A further question is does Awkward support similar string-related APIs as cpython does?
When a string is materialized in Numba code—for instance, you have an
array of strings and write an expression like
array[i] for some integer
i, that string is materialized as Numba’s lowered
nb.types.string, which is a Python unicode object. Numba provides string operations on that string type, though they are CPython API calls and they therefore capture the GIL.
(I just went to check up on it and I couldn’t find out where that was implemented (Present Awkward strings to Numba as Numba strings · Issue #1917 · scikit-hep/awkward · GitHub), which is very strange, but I did verify that it does happen: Awkward strings are presented as strings.)
I found this doc Home · scikit-hep/awkward Wiki · GitHub, " @martindurant has plans for wrapping Rust’s Unicode-aware string library as vectorized string functions in
It hasn’t been implemented yet, and the plan is for it to be implemented using pyarrow’s string handling, rather than Rust’s. Also, these would be new
ak.str.* functions, such as
ak.str.capitalize(array) to capitalize every string in
array, even if they are nested within lists or other data structures.
However, the plan is not to make those functions available within Numba-JIT-compiled code, just as the
ak.* functions are not available in Numba-JIT-compiled code, either. The design philosophy is “in Python, you use vectorized functions (e.g.
ak.str.capitalize) and in Numba-compiled code, you use imperative loops.” Actually implementing
ak.str.* functions in Numba-compiled code would be a giant project, since it could not share any implementations with the vectorized ones. The same is true of Numba’s implementation of NumPy functions: they’re all reimplementations—if they were calls into NumPy’s C code (impossible for some NumPy functions, which are written in Python that calls other NumPy C functions), then LLVM would see it as an external function pointer and would not be able to optimize around it, which undermines the purpose of using Numba. And as you can see from the Numba project, reimplementing every NumPy function in Numba-lowered code is a big project!
And from my limited exprience about the interaction between C++ and python code, it’s hard to maintain a good performance with frequent type conversion between the edges/borders in C++ and Python.

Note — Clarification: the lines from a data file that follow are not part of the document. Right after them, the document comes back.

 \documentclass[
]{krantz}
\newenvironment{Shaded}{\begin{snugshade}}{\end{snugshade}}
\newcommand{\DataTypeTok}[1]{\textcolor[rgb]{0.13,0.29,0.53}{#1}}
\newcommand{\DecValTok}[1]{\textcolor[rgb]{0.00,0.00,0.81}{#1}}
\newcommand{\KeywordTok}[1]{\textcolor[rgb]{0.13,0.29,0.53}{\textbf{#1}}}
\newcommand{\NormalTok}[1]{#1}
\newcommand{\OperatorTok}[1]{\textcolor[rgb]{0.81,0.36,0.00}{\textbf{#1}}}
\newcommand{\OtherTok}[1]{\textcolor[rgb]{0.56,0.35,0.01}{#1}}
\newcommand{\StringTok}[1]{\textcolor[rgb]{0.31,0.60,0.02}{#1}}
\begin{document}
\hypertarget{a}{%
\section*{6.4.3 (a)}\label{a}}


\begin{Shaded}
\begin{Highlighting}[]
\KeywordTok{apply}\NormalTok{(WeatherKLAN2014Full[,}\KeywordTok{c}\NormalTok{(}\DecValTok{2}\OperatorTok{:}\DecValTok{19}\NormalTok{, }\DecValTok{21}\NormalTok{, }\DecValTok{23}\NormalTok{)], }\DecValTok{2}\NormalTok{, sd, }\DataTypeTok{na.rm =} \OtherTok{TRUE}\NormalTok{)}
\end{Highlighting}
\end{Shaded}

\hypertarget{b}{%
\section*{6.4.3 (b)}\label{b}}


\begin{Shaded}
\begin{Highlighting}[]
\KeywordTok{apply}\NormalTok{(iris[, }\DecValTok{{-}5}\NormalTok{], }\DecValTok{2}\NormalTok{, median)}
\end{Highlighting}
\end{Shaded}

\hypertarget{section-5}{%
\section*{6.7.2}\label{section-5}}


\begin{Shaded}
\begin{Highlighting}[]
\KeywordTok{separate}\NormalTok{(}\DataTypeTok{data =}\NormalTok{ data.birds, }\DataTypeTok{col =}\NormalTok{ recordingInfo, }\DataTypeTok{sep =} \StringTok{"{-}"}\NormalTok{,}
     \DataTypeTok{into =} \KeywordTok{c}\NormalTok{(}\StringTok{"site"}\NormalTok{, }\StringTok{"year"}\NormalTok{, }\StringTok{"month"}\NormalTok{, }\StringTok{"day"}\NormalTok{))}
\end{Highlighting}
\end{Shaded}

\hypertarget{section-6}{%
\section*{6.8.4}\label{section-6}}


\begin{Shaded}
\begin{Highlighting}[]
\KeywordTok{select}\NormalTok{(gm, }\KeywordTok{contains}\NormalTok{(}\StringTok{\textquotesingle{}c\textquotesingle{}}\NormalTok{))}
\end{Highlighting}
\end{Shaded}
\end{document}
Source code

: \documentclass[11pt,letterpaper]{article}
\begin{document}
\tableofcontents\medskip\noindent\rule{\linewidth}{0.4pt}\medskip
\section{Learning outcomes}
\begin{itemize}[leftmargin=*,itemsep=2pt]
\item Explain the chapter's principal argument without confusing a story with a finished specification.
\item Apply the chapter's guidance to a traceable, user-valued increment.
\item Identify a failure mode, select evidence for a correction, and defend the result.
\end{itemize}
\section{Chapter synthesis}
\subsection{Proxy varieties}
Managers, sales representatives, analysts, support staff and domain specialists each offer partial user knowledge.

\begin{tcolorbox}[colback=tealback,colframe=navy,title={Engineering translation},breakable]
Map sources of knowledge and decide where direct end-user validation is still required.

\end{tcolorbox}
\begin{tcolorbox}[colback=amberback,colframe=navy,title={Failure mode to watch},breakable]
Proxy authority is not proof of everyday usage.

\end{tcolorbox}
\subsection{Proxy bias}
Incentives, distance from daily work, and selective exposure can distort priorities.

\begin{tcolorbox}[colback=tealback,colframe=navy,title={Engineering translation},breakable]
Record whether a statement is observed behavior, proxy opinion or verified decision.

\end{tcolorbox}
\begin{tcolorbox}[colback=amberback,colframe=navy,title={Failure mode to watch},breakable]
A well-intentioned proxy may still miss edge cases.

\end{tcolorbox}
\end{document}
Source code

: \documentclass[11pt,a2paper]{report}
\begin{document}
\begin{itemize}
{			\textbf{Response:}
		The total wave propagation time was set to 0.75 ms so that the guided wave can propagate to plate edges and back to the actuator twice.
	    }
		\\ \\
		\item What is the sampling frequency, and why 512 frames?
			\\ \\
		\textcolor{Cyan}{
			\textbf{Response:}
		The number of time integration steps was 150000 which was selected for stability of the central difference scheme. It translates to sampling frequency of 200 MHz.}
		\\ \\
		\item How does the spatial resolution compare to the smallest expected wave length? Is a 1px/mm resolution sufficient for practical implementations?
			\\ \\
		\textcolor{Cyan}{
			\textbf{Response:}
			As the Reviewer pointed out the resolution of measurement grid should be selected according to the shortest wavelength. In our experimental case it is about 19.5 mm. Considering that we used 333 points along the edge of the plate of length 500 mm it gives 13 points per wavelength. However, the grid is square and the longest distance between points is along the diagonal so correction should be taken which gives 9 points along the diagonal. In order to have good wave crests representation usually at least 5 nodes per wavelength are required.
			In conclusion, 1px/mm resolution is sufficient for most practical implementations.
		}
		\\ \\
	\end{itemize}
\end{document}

I guess you know that already! In Python, the
ak.* and future
ak.str.* functions are either operating on columnar data, already in arrays (not C++ objects), with a single call to a vectorized kernel that iterates over the columnar data purely in C, and in Numba, the
ak.str.* functions won’t be implemented, but loops over Awkward data are accelerated, and you’re encouraged to write for-loop style implementations to do what you need to do. Neither of these involve more than one time through the Python-compiled (C or Numba) interface, unless you count Numba’s implementation of strings via the CPython API to be a step through the interface.
So I guess it’s your purpose to only using C and Python in
Awkward 2.0 ?
Awkward 1.x was the same way: each vectorized
ak.* function made only one step through the Python-C++ interface. What differs is that some data types and metadata were handled on the C++ side in Awkward 1.x, and all of that has been moved to Python in Awkward 2.x. The motivation isn’t performance (although all indications so far find that the startup time for each
ak.* function is faster in Awkward 2.x… not the part that scales with array size, which is what we care about more). The motivation is for compatibility with other Python libraries that need to see more of what Awkward is doing; C++ code is a black box to Python. Examples include Dask, which wants to build an execution graph, so it needs to know how to predict the data types of Awkward operations, and JAX autodiff, which needs to pass a Tracer over all low-level array (1-dimensional array buffer) operations. The details are here: ACAT 2021, Lessons learned in Python-C++ integration.